- _ABOUT THIS TASK_
Everything in the records below must be repeated exactly, except the pictures.

- _SOURCE DATA_
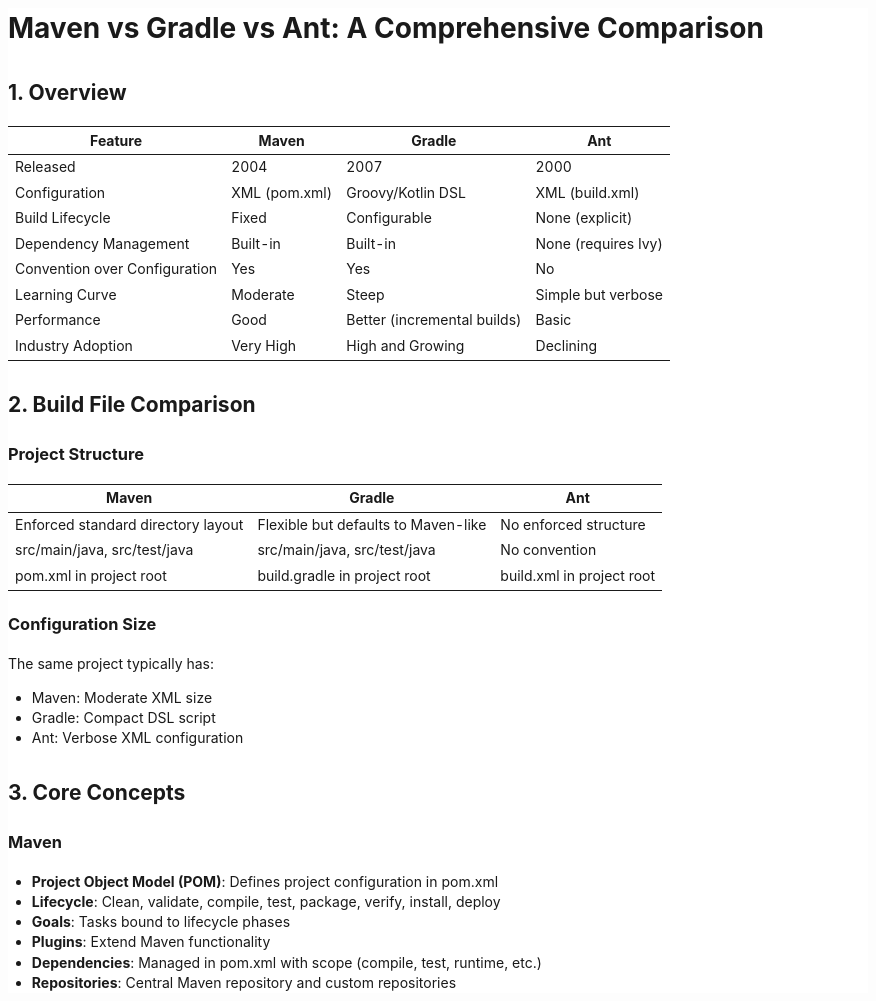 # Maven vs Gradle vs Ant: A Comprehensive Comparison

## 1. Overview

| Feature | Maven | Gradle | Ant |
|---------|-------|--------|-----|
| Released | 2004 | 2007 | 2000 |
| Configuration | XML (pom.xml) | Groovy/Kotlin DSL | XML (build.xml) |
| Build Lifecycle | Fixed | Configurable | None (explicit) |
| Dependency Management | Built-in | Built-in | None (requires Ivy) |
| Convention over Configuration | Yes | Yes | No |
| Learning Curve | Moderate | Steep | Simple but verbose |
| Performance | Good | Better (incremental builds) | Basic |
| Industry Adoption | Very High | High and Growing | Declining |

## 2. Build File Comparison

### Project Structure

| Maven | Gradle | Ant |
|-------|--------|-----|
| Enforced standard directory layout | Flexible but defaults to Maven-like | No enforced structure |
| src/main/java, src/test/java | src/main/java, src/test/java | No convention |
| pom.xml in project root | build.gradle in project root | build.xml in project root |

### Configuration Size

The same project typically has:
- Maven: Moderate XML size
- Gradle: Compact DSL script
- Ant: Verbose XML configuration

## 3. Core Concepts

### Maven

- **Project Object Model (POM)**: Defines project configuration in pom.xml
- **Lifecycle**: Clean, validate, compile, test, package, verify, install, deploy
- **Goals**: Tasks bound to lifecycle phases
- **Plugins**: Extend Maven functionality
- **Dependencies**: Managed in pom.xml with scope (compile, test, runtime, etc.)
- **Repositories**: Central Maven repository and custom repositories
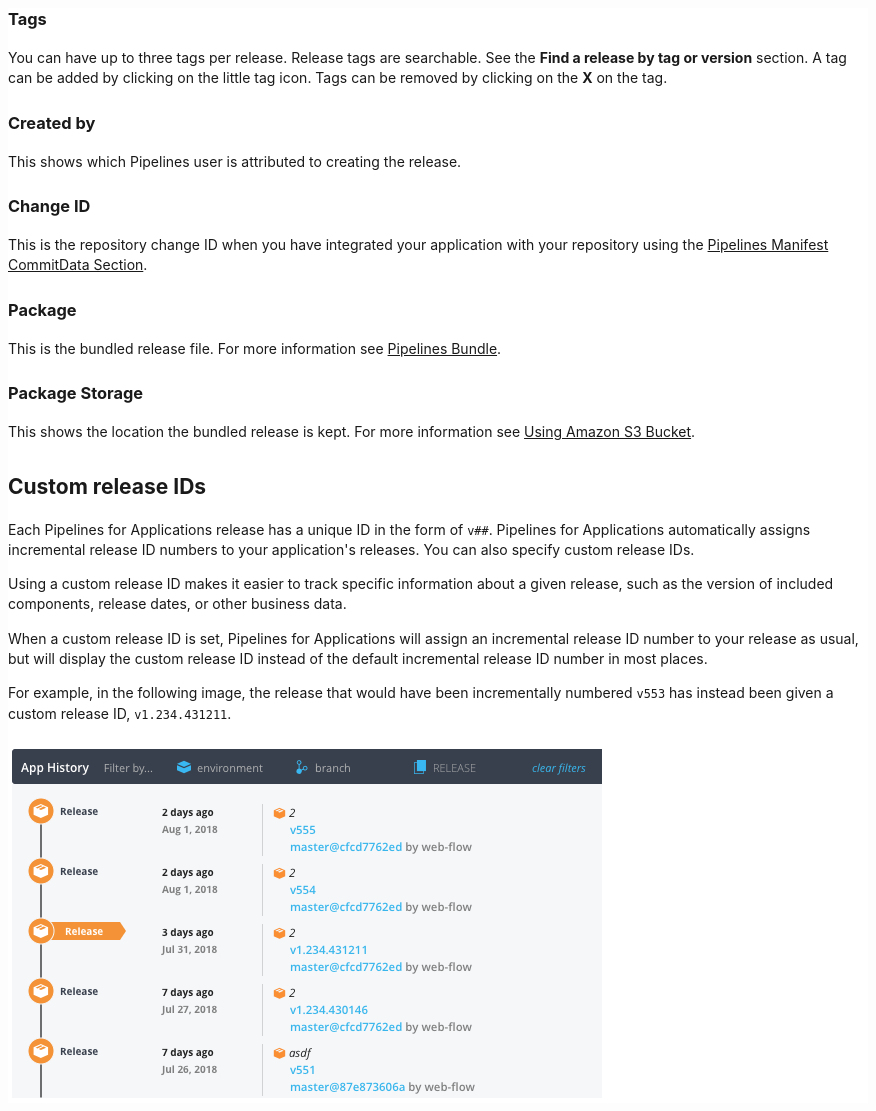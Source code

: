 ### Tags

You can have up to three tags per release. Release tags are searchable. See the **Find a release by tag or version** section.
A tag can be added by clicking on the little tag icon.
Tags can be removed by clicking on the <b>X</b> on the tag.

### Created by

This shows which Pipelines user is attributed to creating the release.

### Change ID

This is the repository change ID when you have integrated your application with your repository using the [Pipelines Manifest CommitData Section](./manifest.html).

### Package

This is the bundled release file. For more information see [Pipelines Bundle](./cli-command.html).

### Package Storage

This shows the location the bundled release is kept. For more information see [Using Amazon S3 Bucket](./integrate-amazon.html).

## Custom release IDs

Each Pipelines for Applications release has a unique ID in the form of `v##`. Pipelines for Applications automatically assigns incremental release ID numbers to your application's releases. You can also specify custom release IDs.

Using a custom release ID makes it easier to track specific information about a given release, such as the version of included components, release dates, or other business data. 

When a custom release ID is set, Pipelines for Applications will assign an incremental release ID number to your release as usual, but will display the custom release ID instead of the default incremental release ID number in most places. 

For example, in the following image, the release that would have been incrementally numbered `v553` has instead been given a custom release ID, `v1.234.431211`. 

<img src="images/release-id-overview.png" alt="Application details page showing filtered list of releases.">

- _RESPONSE TO THIS TASK_
 # Maven vs Gradle vs Ant: A Comprehensive Comparison

## 1. Overview

| Feature | Maven | Gradle | Ant |
|---------|-------|--------|-----|
| Released | 2004 | 2007 | 2000 |
| Configuration | XML (pom.xml) | Groovy/Kotlin DSL | XML (build.xml) |
| Build Lifecycle | Fixed | Configurable | None (explicit) |
| Dependency Management | Built-in | Built-in | None (requires Ivy) |
| Convention over Configuration | Yes | Yes | No |
| Learning Curve | Moderate | Steep | Simple but verbose |
| Performance | Good | Better (incremental builds) | Basic |
| Industry Adoption | Very High | High and Growing | Declining |

## 2. Build File Comparison

### Project Structure

| Maven | Gradle | Ant |
|-------|--------|-----|
| Enforced standard directory layout | Flexible but defaults to Maven-like | No enforced structure |
| src/main/java, src/test/java | src/main/java, src/test/java | No convention |
| pom.xml in project root | build.gradle in project root | build.xml in project root |

### Configuration Size

The same project typically has:
- Maven: Moderate XML size
- Gradle: Compact DSL script
- Ant: Verbose XML configuration

## 3. Core Concepts

### Maven

- **Project Object Model (POM)**: Defines project configuration in pom.xml
- **Lifecycle**: Clean, validate, compile, test, package, verify, install, deploy
- **Goals**: Tasks bound to lifecycle phases
- **Plugins**: Extend Maven functionality
- **Dependencies**: Managed in pom.xml with scope (compile, test, runtime, etc.)
- **Repositories**: Central Maven repository and custom repositories
Source code

: ### Tags

You can have up to three tags per release. Release tags are searchable. See the **Find a release by tag or version** section.
A tag can be added by clicking on the little tag icon.
Tags can be removed by clicking on the <b>X</b> on the tag.

### Created by

This shows which Pipelines user is attributed to creating the release.

### Change ID

This is the repository change ID when you have integrated your application with your repository using the [Pipelines Manifest CommitData Section](./manifest.html).

### Package

This is the bundled release file. For more information see [Pipelines Bundle](./cli-command.html).

### Package Storage

This shows the location the bundled release is kept. For more information see [Using Amazon S3 Bucket](./integrate-amazon.html).

## Custom release IDs

Each Pipelines for Applications release has a unique ID in the form of `v##`. Pipelines for Applications automatically assigns incremental release ID numbers to your application's releases. You can also specify custom release IDs.

Using a custom release ID makes it easier to track specific information about a given release, such as the version of included components, release dates, or other business data. 

When a custom release ID is set, Pipelines for Applications will assign an incremental release ID number to your release as usual, but will display the custom release ID instead of the default incremental release ID number in most places. 

For example, in the following image, the release that would have been incrementally numbered `v553` has instead been given a custom release ID, `v1.234.431211`. 

<img src="images/release-id-overview.png" alt="Application details page showing filtered list of releases.">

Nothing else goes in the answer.